Its going to be an interesting final season at RFK Stadium. I certainly don't want it to look like this?


Anonymous said...

I don't think the Washington Metropolitan Area will turn its back on the Nats. The Nats will still draw around 2 million fans in 2007. I question the management in the Nationals front office. How many newspaper ads, radio spots, tv commercials have you seen promoting the upcoming season, much less this winter caravan? You know where I heard about the Monday gig at ESPNZone? By reading your blog. I wish I had been there, and I would have if it were promoted. I think Washington fans will be patient and wait for a winner, but the ownership needs to step up and reach out to the marginal fan.

Anonymous said...

I think Stan Kasten is over estimating the postive effect the new stadium will have on 2007 season ticket sales at RFK. I would not be surprised to see attendence drop another 20% or more for this upcoming season. Frankly, the Nats ownership is beginning to look and sound just like the O's. They seem to be doing everything they can to alienate their fan base.

Anonymous said...

Hardly a surprise to me that the caravan has been sparsely attended when the players involved are (1) Mike O'Connor and (2) Nook Logan, each of whom could easily be cut from the 40 man roster in the near future. I think it was Thom Loverro who said that the promotional efforts so far can't be distinguished from the days of league ownership, and he's right. The Nats are being run like a low-budget, small market team.

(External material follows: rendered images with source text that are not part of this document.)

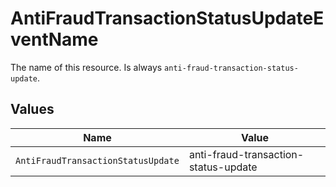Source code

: # AntiFraudTransactionStatusUpdateEventName

The name of this resource. Is always `anti-fraud-transaction-status-update`.


## Values

| Name                                 | Value                                |
| ------------------------------------ | ------------------------------------ |
| `AntiFraudTransactionStatusUpdate`   | anti-fraud-transaction-status-update |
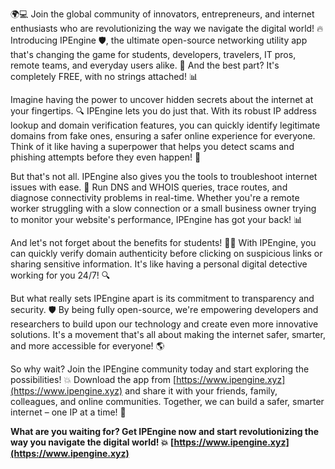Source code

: 🌍💻 Join the global community of innovators, entrepreneurs, and internet enthusiasts who are revolutionizing the way we navigate the digital world! 🔥 Introducing IPEngine 🛡️, the ultimate open-source networking utility app that's changing the game for students, developers, travelers, IT pros, remote teams, and everyday users alike. 💸 And the best part? It's completely FREE, with no strings attached! 📊

Imagine having the power to uncover hidden secrets about the internet at your fingertips. 🔍 IPEngine lets you do just that. With its robust IP address lookup and domain verification features, you can quickly identify legitimate domains from fake ones, ensuring a safer online experience for everyone. Think of it like having a superpower that helps you detect scams and phishing attempts before they even happen! 🚀

But that's not all. IPEngine also gives you the tools to troubleshoot internet issues with ease. 🔧 Run DNS and WHOIS queries, trace routes, and diagnose connectivity problems in real-time. Whether you're a remote worker struggling with a slow connection or a small business owner trying to monitor your website's performance, IPEngine has got your back! 📊

And let's not forget about the benefits for students! 👨‍🎓 With IPEngine, you can quickly verify domain authenticity before clicking on suspicious links or sharing sensitive information. It's like having a personal digital detective working for you 24/7! 🔍

But what really sets IPEngine apart is its commitment to transparency and security. 🛡️ By being fully open-source, we're empowering developers and researchers to build upon our technology and create even more innovative solutions. It's a movement that's all about making the internet safer, smarter, and more accessible for everyone! 🌎

So why wait? Join the IPEngine community today and start exploring the possibilities! 💥 Download the app from [https://www.ipengine.xyz](https://www.ipengine.xyz) and share it with your friends, family, colleagues, and online communities. Together, we can build a safer, smarter internet – one IP at a time! 🚀

**What are you waiting for? Get IPEngine now and start revolutionizing the way you navigate the digital world! 💥 [https://www.ipengine.xyz](https://www.ipengine.xyz)**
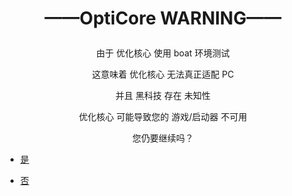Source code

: # <p align="center">——OptiCore WARNING——</p>

<p align="center">由于 优化核心 使用 boat 环境测试</p>
<p align="center">这意味着 优化核心 无法真正适配 PC</p>
<p align="center">并且 黑科技 存在 未知性</p>
<p align="center">优化核心 可能导致您的 游戏/启动器 不可用</p>
<p align="center">您仍要继续吗？</p>

- [是](verp.md)

- [否](ver2.md)

⠀  
⠀  
⠀  
⠀  
⠀  
⠀  
⠀  
⠀⠀  
⠀  
⠀  
⠀⠀  
⠀  
⠀  
⠀⠀  
⠀  
⠀  
⠀⠀  
⠀  
⠀  
⠀⠀  
⠀  
⠀  
⠀⠀  
⠀  
⠀  
⠀⠀  
⠀  
⠀  
⠀⠀  
⠀  
⠀  
⠀⠀  
⠀  
⠀  
⠀⠀  
⠀  
⠀  
⠀⠀  
⠀  
⠀  
⠀⠀  
⠀  
⠀  
⠀⠀  
⠀  
⠀  
⠀⠀  
⠀  
⠀  
⠀⠀  
⠀  
⠀  
⠀⠀  
⠀  
⠀  
⠀⠀  
⠀  
⠀  
⠀⠀  
⠀  
⠀  
⠀⠀  
⠀  
⠀  
⠀⠀  
⠀  
⠀  
⠀⠀  
⠀  
⠀  
⠀⠀  
⠀  
⠀  
⠀⠀  
⠀  
⠀  
⠀⠀  
⠀  
⠀  
⠀⠀  
⠀  
⠀  
⠀⠀  
⠀  
⠀  
⠀⠀  
⠀  
⠀  
⠀⠀  
⠀  
⠀  
⠀⠀  
⠀  
⠀  
⠀⠀  
⠀  
⠀  
⠀⠀  
⠀  
⠀  
⠀⠀  
⠀  
⠀  
⠀⠀  
⠀  
⠀  
⠀⠀  
⠀  
⠀  
⠀⠀  
⠀  
⠀  
⠀⠀  
⠀  
⠀  
⠀⠀  
⠀  
⠀  
⠀⠀  
⠀  
⠀  
⠀⠀  
⠀  
⠀  
⠀⠀  
⠀  
⠀  
⠀⠀  
⠀  
⠀  
⠀⠀  
⠀  
⠀  
⠀⠀  
⠀  
⠀  
⠀⠀  
⠀  
⠀  
⠀⠀  
⠀  
⠀  
⠀⠀  
⠀  
⠀  
⠀⠀  
⠀  
⠀  
⠀⠀  
⠀  
⠀  
⠀⠀  
⠀  
⠀  
⠀⠀  
⠀  
⠀  
⠀⠀  
⠀  
⠀  
⠀⠀  
⠀  
⠀  
⠀⠀  
⠀  
⠀  
⠀⠀  
⠀  
⠀  
⠀⠀  
⠀  
⠀  
⠀⠀  
⠀  
⠀  
⠀⠀  
⠀  
⠀  
⠀⠀  
⠀  
⠀  
⠀⠀  
⠀  
⠀  
⠀⠀  
⠀  
⠀  
⠀⠀  
⠀  
⠀  
⠀⠀  
⠀  
⠀  
⠀⠀  
⠀  
⠀  
⠀⠀  
⠀  
⠀  
⠀⠀  
⠀  
⠀  
⠀⠀  
⠀  
⠀  
⠀⠀  
⠀  
⠀  
⠀⠀  
⠀  
⠀  
⠀⠀  
⠀  
⠀  
⠀⠀  
⠀  
⠀  
⠀⠀  
⠀  
⠀  
⠀⠀  
⠀  
⠀  
⠀⠀  
⠀  
⠀  
⠀⠀  
⠀  
⠀  
⠀⠀  
⠀  
⠀  
⠀⠀  
⠀  
⠀  
⠀⠀  
⠀  
⠀  
⠀⠀  
⠀  
⠀  
⠀⠀  
⠀  
⠀  
⠀⠀  
⠀  
⠀  
⠀⠀  
⠀  
⠀  
⠀⠀  
⠀  
⠀  
⠀⠀  
⠀  
⠀  
⠀⠀  
⠀  
⠀  
⠀⠀  
⠀  
⠀  
⠀⠀  
⠀  
⠀  
⠀⠀  
⠀  
⠀  
⠀⠀  
⠀  
⠀  
⠀⠀  
⠀  
⠀  
⠀⠀  
⠀  
⠀  
⠀⠀  
⠀  
⠀  
⠀⠀  
⠀  
⠀  
⠀⠀  
⠀  
⠀  
⠀⠀  
⠀  
⠀  
⠀⠀  
⠀  
⠀  
⠀⠀  
⠀  
⠀  
⠀⠀  
⠀  
⠀  
⠀⠀  
⠀  
⠀  
⠀⠀  
⠀  
⠀  
⠀⠀  
⠀  
⠀  
⠀⠀  
⠀  
⠀  
⠀⠀  
⠀  
⠀  
⠀⠀  
⠀  
⠀  
⠀⠀  
⠀  
⠀  
⠀⠀  
⠀  
⠀  
⠀⠀  
⠀  
⠀  
⠀⠀  
⠀  
⠀  
⠀⠀  
⠀  
⠀  
⠀⠀  
⠀  
⠀  
⠀⠀  
⠀  
⠀  
⠀⠀  
⠀  
⠀  
⠀⠀  
⠀  
⠀  
⠀⠀  
⠀  
⠀  
⠀⠀  
⠀  
⠀  
⠀⠀  
⠀  
⠀  
⠀⠀  
⠀  
⠀  
⠀⠀  
⠀  
⠀  
⠀⠀  
⠀  
⠀  
⠀⠀  
⠀  
⠀  
⠀⠀  
⠀  
⠀  
⠀⠀  
⠀  
⠀  
⠀⠀  
⠀  
⠀  
⠀⠀  
⠀  
⠀  
⠀⠀  
⠀  
⠀  
⠀⠀  
⠀  
⠀  
⠀⠀  
⠀  
⠀  
⠀⠀  
⠀  
⠀  
⠀⠀  
⠀  
⠀  
⠀⠀  
⠀  
⠀  
⠀⠀  
⠀  
⠀  
⠀⠀  
⠀  
⠀  
⠀⠀  
⠀  
⠀  
⠀⠀  
⠀  
⠀  
⠀⠀  
⠀  
⠀  
⠀⠀  
⠀  
⠀  
⠀⠀  
⠀  
⠀  
⠀⠀  
⠀  
⠀  
⠀⠀  
⠀  
⠀  
⠀⠀  
⠀  
⠀  
⠀⠀  
⠀  
⠀  
⠀⠀  
⠀  
⠀  
⠀⠀  
⠀  
⠀  
⠀⠀  
⠀  
⠀  
⠀⠀  
⠀  
⠀  
⠀⠀  
⠀  
⠀  
⠀⠀  
⠀  
⠀  
⠀⠀  
⠀  
⠀  
⠀⠀  
⠀  
⠀  
⠀⠀  
⠀  
⠀  
⠀⠀  
⠀  
⠀  
⠀⠀  
⠀  
⠀  
⠀⠀  
⠀  
⠀  
⠀⠀  
⠀  
⠀  
⠀⠀  
⠀  
⠀  
⠀⠀  
⠀  
⠀  
⠀⠀  
⠀  
⠀  
⠀⠀  
⠀  
⠀  
⠀⠀  
⠀  
⠀  
⠀⠀  
⠀  
⠀  
⠀⠀  
⠀  
⠀  
⠀⠀  
⠀  
⠀  
⠀⠀  
⠀  
⠀  
⠀⠀  
⠀  
⠀  
⠀⠀  
⠀  
⠀  
⠀⠀  
⠀  
⠀  
⠀⠀  
⠀  
⠀  
⠀⠀  
⠀  
⠀  
⠀⠀  
⠀  
⠀  
⠀⠀  
⠀  
⠀  
⠀⠀  
⠀  
⠀  
⠀⠀  
⠀  
⠀  
⠀⠀  
⠀  
⠀  
⠀⠀  
⠀  
⠀  
⠀⠀  
⠀  
⠀  
⠀⠀  
⠀  
⠀  
⠀⠀  
⠀  
⠀  
⠀⠀  
⠀  
⠀  
⠀⠀  
⠀  
⠀  
⠀⠀  
⠀  
⠀  
⠀⠀  
⠀  
⠀  
⠀⠀  
⠀  
⠀  
⠀⠀  
⠀  
⠀  
⠀⠀  
⠀  
⠀  
⠀⠀  
⠀  
⠀  
⠀⠀  
⠀  
⠀  
⠀⠀  
⠀  
⠀  
⠀⠀  
⠀  
⠀  
⠀⠀  
⠀  
⠀  
⠀⠀  
⠀  
⠀  
⠀⠀  
⠀  
⠀  
⠀⠀  
⠀  
⠀  
⠀⠀  
⠀  
⠀  
⠀⠀  
⠀  
⠀  
⠀⠀  
⠀  
⠀  
⠀⠀  
⠀  
⠀  
⠀⠀  
⠀  
⠀  
⠀⠀  
⠀  
⠀  
⠀⠀  
⠀  
⠀  
⠀⠀  
⠀  
⠀  
⠀⠀  
⠀  
⠀  
⠀⠀  
⠀  
⠀  
⠀⠀  
⠀  
⠀  
⠀⠀  
⠀  
⠀  
⠀⠀  
⠀  
⠀  
⠀⠀  
⠀  
⠀  
⠀⠀  
⠀  
⠀  
⠀⠀  
⠀  
⠀  
⠀⠀  
⠀  
⠀  
⠀⠀  
⠀  
⠀  
⠀⠀  
⠀  
⠀  
⠀⠀  
⠀  
⠀  
⠀⠀  
⠀  
⠀  
⠀⠀  
⠀  
⠀  
⠀⠀  
⠀  
⠀  
⠀⠀  
⠀  
⠀  
⠀⠀  
⠀  
⠀  
⠀⠀  
⠀  
⠀  
⠀⠀  
⠀  
⠀  
⠀⠀  
⠀  
⠀  
⠀⠀  
⠀  
⠀  
⠀⠀  
⠀  
⠀  
⠀⠀  
⠀  
⠀  
⠀⠀  
⠀  
⠀  
⠀⠀  
⠀  
⠀  
⠀⠀  
⠀  
⠀  
⠀⠀  
⠀  
⠀  
⠀⠀  
⠀  
⠀  
⠀⠀  
⠀  
⠀  
⠀⠀  
⠀  
⠀  
⠀⠀  
⠀  
⠀  
⠀⠀  
⠀  
⠀  
⠀⠀  
⠀  
⠀  
⠀⠀  
⠀  
⠀  
⠀⠀  
⠀  
⠀  
⠀⠀  
⠀  
⠀  
⠀⠀  
⠀  
⠀  
⠀⠀  
⠀  
⠀  
⠀⠀  
⠀  
⠀  
⠀⠀  
⠀  
⠀  
⠀⠀  
⠀  
⠀  
⠀⠀  
⠀  
⠀  
⠀⠀  
⠀  
⠀  
⠀⠀  
⠀  
⠀  
⠀⠀  
⠀  
⠀  
⠀⠀  
⠀  
⠀  
⠀⠀  
⠀  
⠀  
⠀⠀  
⠀  
⠀  
⠀⠀  
⠀  
⠀  
⠀⠀  
⠀  
⠀  
⠀⠀  
⠀  
⠀  
⠀⠀  
⠀  
⠀  
⠀⠀  
⠀  
⠀  
⠀⠀  
⠀  
⠀  
⠀⠀  
⠀  
⠀  
⠀⠀  
⠀  
⠀  
⠀⠀  
⠀  
⠀  
⠀⠀  
⠀  
⠀  
⠀⠀  
⠀  
⠀  
⠀⠀  
⠀  
⠀  
⠀⠀  
⠀  
⠀  
⠀⠀  
⠀  
⠀  
⠀⠀  
⠀  
⠀  
⠀⠀  
⠀  
⠀  
⠀⠀  
⠀  
⠀  
⠀⠀  
⠀  
⠀  
⠀⠀  
⠀  
⠀  
⠀⠀  
⠀  
⠀  
⠀⠀  
⠀  
⠀  
⠀⠀  
⠀  
⠀  
⠀⠀  
⠀  
⠀  
⠀⠀  
⠀  
⠀  
⠀⠀  
⠀  
⠀  
⠀⠀  
⠀  
⠀  
⠀⠀  
⠀  
⠀  
⠀⠀  
⠀  
⠀  
⠀⠀  
⠀  
⠀  
⠀⠀  
⠀  
⠀  
⠀⠀  
⠀  
⠀  
⠀⠀  
⠀  
⠀  
⠀⠀  
⠀  
⠀  
⠀⠀  
⠀  
⠀  
⠀⠀  
⠀  
⠀  
⠀⠀  
⠀  
⠀  
⠀⠀  
⠀  
⠀  
⠀⠀  
⠀  
⠀  
⠀⠀  
⠀  
⠀  
⠀⠀  
⠀  
⠀  
⠀⠀  
⠀  
⠀  
⠀⠀  
⠀  
⠀  
⠀⠀  
⠀  
⠀  
⠀⠀  
⠀  
⠀  
⠀⠀  
⠀  
⠀  
⠀⠀  
⠀  
⠀  
⠀⠀  
⠀  
⠀  
⠀⠀  
⠀  
⠀  
⠀⠀  
⠀  
⠀  
⠀⠀  
⠀  
⠀  
⠀⠀  
⠀  
⠀  
⠀⠀  
⠀  
⠀  
⠀⠀  
⠀  
⠀  
⠀⠀  
⠀  
⠀  
⠀⠀  
⠀  
⠀  
⠀⠀  
⠀  
⠀  
⠀⠀  
⠀  
⠀  
⠀⠀  
⠀  
⠀  
⠀⠀  
⠀  
⠀  
⠀⠀  
⠀  
⠀  
⠀⠀  
⠀  
⠀  
⠀⠀  
⠀  
⠀  
⠀⠀  
⠀  
⠀  
⠀⠀  
⠀  
⠀  
⠀⠀  
⠀  
⠀  
⠀⠀  
⠀  
⠀  
⠀⠀  
⠀  
⠀  
⠀⠀  
⠀  
⠀  
⠀⠀  
⠀  
⠀  
⠀⠀  
⠀  
⠀  
⠀⠀  
⠀  
⠀  
⠀⠀  
⠀  
⠀  
⠀⠀  
⠀  
⠀  
⠀⠀  
⠀  
⠀  
⠀⠀  
⠀  
⠀  
⠀⠀  
⠀  
⠀  
⠀⠀  
⠀  
⠀  
⠀⠀  
⠀  
⠀  
⠀⠀  
⠀  
⠀  
⠀⠀  
⠀  
⠀  
⠀⠀  
⠀  
⠀  
⠀⠀  
⠀  
⠀  
⠀⠀  
⠀  
⠀  
⠀⠀  
⠀  
⠀  
⠀⠀  
⠀  
⠀  
⠀⠀  
⠀  
⠀  
⠀⠀  
⠀  
⠀  
⠀⠀  
⠀  
⠀  
[![](egg.jpg)](https://vdse.bdstatic.com/192d9a98d782d9c74c96f09db9378d93.mp4)
作者留言:"优化核心 对于 PC 的 兼容性 并不低  
多数是 无法修复 针对于 PC 的 Bug 与 错误"
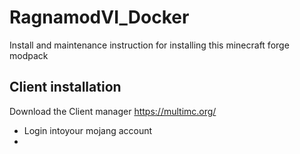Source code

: # RagnamodVI_Docker
Install and maintenance instruction for installing this minecraft forge modpack

## Client installation 
Download the Client manager
https://multimc.org/

- Login intoyour mojang account
- 
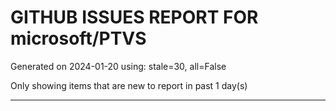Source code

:
# GITHUB ISSUES REPORT FOR microsoft/PTVS


Generated on 2024-01-20 using: stale=30, all=False


Only showing items that are new to report in past 1 day(s)


---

Boswell's point, though, misses the mark. There weren't any great free agent options this year -- the Nats can't attract the Schmidts and Zitos, and it isn't worth paying $5-10 million to the Meches and Redmans of the world when they will get close to comparable performance from the Williamses, Hanrahans and Hills already on board.

Boswell is right, however, that this area generaly will not support a "minor league" quality team, even one being built according to "plan". Just look at the Caps for Exhibit A.